場所の価値を測る物差し

2025.12.15 更新 カテゴリ:コラム

横浜の美術館前に広がるケヤキ広場では、水深のごく浅い噴水のまわりを、
子どもたちが歓声を上げながら走り回っている。
ゆったりとした時間が流れるこの光景は、約30年前とほとんど変わらない。
一方で、大きく変わったのは、美術館を取り巻く周囲の景色だ。
竣工当時、周辺には高層建築は無く、視線は海へと一直線に抜けていた。

 当時、この美術館周辺の港湾地区について、早稲田大学の石山修先生が
真剣な表情でこう語っていたことを思い出す。
「風車を阻害しない建物ガイドラインをつくろう」。
横浜特有の海風を生かし、街路に風車を連続して設置する。
その風を遮るような大きな建物は規制する――そんな景観ガイドラインの提案だった。
学生だった私は、その唐突でどこかメルヘンチックな発想に、正直なところ違和感を覚えた。
しかし今振り返ると、もし風車の連なる街路が実現していたなら、
よりヒューマンスケールで、風通しの良い、魅力的な街になっていたのではないかと思う。 

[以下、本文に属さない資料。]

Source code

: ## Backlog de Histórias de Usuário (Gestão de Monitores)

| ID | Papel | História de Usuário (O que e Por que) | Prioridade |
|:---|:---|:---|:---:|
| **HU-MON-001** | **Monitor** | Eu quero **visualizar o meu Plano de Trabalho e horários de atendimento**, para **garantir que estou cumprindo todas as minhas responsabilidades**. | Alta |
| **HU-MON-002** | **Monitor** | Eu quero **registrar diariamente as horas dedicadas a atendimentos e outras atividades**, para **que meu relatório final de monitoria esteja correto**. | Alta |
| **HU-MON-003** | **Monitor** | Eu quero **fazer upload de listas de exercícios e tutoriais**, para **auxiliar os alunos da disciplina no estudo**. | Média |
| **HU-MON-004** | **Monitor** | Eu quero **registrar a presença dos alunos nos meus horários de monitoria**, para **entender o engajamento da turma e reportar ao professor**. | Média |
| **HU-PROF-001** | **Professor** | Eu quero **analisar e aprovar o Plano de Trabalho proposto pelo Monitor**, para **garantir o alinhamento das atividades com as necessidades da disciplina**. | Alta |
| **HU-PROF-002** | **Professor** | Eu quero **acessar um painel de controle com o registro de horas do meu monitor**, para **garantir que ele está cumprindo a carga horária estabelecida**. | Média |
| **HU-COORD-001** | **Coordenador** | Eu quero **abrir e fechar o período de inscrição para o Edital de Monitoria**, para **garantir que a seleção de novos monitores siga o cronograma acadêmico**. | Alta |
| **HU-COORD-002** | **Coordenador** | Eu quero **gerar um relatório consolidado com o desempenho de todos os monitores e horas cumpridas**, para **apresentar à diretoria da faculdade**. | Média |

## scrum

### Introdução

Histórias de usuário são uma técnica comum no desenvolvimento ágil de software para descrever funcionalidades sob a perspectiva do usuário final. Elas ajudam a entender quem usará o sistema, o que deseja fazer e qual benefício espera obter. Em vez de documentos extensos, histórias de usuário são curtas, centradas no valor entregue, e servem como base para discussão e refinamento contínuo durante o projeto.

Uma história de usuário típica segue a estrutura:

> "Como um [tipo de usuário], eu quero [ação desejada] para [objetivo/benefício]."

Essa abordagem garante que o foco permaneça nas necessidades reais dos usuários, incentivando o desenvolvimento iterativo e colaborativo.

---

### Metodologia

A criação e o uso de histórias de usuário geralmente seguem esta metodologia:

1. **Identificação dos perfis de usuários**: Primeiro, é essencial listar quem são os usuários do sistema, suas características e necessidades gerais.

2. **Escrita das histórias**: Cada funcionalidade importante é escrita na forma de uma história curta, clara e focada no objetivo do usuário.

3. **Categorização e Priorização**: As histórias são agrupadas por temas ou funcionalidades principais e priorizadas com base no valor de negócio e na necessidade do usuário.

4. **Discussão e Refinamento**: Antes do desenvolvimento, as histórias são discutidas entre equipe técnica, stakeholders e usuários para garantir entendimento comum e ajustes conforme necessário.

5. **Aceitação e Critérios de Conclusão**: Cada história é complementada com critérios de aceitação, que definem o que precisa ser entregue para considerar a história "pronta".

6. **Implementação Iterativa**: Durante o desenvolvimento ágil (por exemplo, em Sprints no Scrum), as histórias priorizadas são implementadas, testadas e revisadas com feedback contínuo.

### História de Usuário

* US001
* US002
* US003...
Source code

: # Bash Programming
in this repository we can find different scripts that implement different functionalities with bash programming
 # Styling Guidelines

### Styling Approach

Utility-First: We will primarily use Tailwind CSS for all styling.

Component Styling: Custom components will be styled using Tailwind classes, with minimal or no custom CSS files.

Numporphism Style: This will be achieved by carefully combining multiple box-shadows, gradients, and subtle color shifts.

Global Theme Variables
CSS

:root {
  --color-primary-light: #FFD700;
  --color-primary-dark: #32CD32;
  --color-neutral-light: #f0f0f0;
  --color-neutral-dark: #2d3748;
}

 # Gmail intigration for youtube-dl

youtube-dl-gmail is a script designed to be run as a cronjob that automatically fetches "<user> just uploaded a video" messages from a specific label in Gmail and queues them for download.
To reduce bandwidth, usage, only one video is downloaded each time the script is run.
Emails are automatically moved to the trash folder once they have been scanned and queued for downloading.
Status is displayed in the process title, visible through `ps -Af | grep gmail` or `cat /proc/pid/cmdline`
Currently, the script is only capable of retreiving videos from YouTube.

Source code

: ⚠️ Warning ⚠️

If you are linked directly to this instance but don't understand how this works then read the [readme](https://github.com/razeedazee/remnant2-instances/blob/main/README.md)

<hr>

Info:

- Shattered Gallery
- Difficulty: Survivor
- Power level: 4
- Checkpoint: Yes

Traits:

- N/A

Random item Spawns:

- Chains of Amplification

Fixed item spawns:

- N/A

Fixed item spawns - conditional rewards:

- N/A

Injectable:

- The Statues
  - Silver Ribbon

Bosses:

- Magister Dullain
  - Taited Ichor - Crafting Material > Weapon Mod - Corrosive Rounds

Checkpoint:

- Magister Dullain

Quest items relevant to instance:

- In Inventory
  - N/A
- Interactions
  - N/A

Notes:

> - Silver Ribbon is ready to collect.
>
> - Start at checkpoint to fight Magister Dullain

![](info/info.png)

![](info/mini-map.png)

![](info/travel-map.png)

「必要以上に高さや効率を求めず、街の価値を高める方向に舵を切れないか」
日経新聞(20251012日)でも、経済性を最優先してきた近年の再開発に対し、警鐘が鳴らされている。
世界の都市再生の潮流は、「車」から「人」を主役とする都市改造へと確実に転換しつつあるという。
今、私たちは「場所の価値を測る物差し」そのものを見直す必要がある。
東京や大阪などの大都市では、長らく利益最大化を目的とした再開発が主流だった。
しかし、長い時間軸で見たとき、はたしてそれが最適解だったのだろうか。
地域に残された既存ストックを丁寧に使い続け、景観や記憶を継承していくことも、
都市の価値を高める重要な選択肢ではないだろうか。
例えば賃貸オフィスでは、これまで「レンタブル比」が価値を測る主要な指標だった。
しかしこれからは、ウェルビーイングに直結する「自然」「音環境」「風」「歴史性」といった要素も、
建築や都市の価値を測る新たな指標として位置付けても良いのではないか。

「都市に吹く海風」を一つの指標とした石山先生の提案は、そうした視点から捉え直すと、
既存ストックを活かしながら、よりヒトのスケールに寄り添った、風通しの良い街を構想する試みだったとも言える。
都市に本当に求められているのは、多様な人々が集い、歌い、踊り、思い思いに過ごすことのできる居場所である。
そうした利用者の多様性や、予期せぬ出来事を受け止める力――
いわば「都市の包容力」は、単一の巨大建築ではなく、多様な既存建築の重なりから生まれる。
その包容力こそが、さまざまなアクティビティを受け入れ、そのまち固有の価値を育んでいく。
いま、都市空間における「価値」を、既存ストックの視点からあらためて問い直すことが求められている。